Dataset excerpts:

---

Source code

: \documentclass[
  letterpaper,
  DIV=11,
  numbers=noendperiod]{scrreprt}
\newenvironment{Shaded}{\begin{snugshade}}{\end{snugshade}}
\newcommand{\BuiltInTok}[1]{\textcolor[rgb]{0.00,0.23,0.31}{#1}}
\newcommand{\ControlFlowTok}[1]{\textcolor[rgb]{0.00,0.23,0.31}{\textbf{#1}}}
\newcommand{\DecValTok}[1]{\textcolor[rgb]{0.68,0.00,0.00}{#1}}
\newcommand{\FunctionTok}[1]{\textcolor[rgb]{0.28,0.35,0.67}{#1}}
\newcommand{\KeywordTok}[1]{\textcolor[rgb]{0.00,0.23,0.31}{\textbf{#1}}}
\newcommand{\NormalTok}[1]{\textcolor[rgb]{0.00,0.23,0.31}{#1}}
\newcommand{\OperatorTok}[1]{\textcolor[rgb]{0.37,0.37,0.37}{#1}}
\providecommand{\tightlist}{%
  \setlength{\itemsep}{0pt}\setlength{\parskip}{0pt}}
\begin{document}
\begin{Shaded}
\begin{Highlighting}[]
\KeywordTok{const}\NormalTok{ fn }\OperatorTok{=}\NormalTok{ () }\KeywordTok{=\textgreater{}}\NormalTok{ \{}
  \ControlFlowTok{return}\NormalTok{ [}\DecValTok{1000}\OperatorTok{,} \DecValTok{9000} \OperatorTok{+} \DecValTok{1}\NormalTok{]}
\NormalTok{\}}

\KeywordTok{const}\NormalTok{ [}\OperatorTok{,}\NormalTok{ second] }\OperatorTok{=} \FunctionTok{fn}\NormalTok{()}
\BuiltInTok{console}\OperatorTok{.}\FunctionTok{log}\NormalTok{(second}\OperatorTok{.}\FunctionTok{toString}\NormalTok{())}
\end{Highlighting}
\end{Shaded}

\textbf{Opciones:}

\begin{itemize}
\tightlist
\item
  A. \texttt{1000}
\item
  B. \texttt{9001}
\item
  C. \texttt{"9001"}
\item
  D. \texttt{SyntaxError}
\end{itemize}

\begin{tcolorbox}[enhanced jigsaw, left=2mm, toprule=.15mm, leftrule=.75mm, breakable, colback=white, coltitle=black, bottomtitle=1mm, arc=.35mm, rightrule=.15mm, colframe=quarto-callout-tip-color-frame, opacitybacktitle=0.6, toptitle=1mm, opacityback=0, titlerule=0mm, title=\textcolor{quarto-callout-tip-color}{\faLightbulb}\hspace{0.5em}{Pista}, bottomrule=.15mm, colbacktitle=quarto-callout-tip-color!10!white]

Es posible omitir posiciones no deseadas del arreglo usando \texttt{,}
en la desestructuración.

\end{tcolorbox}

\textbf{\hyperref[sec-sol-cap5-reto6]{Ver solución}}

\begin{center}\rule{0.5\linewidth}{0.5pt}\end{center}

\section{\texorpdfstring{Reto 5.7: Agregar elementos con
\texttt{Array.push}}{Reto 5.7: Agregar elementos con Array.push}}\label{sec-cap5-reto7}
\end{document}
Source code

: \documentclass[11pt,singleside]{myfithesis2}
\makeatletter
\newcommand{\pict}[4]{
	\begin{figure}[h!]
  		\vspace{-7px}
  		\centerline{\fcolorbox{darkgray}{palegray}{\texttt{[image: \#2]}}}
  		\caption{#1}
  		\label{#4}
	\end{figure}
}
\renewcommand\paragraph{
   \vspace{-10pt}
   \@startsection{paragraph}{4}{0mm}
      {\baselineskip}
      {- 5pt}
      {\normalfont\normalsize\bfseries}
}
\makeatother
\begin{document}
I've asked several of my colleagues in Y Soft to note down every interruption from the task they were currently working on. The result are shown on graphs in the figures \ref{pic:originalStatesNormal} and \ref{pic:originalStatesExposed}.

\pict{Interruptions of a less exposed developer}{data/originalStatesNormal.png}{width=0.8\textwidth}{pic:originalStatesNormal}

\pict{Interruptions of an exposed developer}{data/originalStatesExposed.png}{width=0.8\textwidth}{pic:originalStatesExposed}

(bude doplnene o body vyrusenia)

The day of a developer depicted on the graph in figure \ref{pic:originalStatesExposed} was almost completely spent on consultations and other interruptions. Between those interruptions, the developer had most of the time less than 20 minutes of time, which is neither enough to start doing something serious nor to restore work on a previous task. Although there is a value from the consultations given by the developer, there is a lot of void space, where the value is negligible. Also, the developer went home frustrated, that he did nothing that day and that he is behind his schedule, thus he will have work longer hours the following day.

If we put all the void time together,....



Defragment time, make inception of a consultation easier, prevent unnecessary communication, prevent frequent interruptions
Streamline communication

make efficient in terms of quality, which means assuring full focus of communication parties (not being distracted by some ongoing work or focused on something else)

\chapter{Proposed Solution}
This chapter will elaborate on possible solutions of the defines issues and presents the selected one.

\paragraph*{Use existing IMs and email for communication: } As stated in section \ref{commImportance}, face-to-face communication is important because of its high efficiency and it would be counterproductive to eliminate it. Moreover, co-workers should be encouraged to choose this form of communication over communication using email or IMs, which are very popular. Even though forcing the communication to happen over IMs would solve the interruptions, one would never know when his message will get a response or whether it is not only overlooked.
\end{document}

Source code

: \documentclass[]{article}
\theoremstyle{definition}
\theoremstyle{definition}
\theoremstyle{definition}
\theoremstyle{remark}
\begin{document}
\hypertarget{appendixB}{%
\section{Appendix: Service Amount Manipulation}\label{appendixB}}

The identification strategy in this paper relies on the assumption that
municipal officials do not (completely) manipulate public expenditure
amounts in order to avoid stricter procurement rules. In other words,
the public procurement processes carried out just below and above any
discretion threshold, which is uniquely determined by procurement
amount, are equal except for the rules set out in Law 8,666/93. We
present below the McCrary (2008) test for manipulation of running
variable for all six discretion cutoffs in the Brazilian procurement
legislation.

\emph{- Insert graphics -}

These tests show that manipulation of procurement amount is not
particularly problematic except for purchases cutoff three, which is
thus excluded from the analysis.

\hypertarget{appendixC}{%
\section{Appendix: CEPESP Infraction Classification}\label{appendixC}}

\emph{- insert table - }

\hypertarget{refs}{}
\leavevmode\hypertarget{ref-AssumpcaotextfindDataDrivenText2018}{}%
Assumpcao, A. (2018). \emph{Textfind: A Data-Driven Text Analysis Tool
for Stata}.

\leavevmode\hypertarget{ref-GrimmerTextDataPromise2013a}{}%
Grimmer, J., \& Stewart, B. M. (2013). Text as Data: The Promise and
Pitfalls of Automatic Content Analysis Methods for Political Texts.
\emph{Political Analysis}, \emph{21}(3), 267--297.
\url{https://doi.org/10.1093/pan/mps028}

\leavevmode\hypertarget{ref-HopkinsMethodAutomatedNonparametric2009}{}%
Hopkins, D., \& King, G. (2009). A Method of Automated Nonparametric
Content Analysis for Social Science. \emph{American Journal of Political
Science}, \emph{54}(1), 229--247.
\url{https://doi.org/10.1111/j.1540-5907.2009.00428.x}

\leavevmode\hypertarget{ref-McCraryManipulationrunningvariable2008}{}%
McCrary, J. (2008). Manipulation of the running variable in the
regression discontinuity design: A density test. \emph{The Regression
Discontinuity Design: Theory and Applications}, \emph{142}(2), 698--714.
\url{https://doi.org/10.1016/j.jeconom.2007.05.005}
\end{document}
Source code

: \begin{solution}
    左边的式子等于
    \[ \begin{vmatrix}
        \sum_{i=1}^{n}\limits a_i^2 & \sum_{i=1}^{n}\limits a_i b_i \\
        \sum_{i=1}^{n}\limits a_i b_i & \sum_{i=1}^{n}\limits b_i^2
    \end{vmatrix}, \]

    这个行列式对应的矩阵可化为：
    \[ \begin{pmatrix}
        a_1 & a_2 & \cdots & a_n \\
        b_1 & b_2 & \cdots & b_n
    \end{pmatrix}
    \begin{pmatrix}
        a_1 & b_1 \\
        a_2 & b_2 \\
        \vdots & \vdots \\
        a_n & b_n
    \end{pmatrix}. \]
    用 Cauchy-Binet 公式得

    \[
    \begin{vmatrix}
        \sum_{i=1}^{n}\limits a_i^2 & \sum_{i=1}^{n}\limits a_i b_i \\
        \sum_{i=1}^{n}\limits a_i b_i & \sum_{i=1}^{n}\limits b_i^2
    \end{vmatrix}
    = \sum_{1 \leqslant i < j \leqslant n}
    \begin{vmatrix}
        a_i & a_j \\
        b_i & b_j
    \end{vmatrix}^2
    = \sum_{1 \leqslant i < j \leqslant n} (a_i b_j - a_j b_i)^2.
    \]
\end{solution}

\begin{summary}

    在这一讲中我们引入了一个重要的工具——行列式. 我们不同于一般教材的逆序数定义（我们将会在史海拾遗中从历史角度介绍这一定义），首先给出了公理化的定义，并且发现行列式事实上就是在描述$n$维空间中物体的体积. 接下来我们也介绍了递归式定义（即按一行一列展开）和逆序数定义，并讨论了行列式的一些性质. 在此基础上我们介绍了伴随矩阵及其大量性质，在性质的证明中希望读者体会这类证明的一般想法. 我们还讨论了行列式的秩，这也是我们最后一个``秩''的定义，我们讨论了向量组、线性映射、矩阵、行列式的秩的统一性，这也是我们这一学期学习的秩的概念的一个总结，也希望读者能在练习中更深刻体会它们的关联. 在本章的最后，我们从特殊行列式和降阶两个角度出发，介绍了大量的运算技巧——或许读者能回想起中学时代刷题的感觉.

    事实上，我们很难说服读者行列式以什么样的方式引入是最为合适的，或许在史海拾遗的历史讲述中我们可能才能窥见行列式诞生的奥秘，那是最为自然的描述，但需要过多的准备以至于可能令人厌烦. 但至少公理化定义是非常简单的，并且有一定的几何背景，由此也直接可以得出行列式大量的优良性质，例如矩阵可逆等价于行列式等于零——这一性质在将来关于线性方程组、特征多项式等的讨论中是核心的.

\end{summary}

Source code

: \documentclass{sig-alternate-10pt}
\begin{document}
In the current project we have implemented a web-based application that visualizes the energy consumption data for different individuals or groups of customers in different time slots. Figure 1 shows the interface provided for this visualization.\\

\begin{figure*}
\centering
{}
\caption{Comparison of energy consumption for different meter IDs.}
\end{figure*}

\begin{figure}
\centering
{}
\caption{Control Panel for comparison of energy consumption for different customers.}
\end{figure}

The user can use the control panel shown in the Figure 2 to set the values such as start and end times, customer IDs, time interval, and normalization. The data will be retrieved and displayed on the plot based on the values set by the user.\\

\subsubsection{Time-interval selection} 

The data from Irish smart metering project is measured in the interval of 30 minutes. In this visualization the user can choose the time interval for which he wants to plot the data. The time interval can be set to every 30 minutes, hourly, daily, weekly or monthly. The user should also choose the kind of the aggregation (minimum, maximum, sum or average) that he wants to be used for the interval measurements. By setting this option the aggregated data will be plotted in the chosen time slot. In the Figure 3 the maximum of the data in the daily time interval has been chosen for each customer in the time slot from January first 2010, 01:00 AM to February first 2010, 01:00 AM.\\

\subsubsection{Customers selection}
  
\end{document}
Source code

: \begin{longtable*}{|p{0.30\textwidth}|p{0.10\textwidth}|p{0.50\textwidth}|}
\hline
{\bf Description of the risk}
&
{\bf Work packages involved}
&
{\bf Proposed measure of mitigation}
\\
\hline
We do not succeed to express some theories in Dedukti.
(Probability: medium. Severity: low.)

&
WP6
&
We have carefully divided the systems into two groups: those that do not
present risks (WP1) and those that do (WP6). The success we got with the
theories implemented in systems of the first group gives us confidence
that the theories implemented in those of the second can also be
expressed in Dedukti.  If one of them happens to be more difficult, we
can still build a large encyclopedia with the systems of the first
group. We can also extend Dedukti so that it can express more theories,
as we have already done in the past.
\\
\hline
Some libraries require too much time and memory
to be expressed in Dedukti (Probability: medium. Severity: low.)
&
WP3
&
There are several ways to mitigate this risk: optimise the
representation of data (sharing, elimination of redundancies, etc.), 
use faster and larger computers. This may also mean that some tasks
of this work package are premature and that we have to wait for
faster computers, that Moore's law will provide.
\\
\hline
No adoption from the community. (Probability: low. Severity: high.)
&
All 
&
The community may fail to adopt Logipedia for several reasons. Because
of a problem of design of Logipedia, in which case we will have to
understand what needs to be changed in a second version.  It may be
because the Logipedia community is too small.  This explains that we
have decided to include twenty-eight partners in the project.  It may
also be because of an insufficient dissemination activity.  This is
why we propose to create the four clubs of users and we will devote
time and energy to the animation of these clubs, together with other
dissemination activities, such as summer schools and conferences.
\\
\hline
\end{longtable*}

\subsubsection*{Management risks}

---

▸ **WHAT IS BEING ASKED**
Count lines, not occurrences. State how many lines of the entries contain the word "together", and add nothing.

▸ **RESPONSE BOX**
2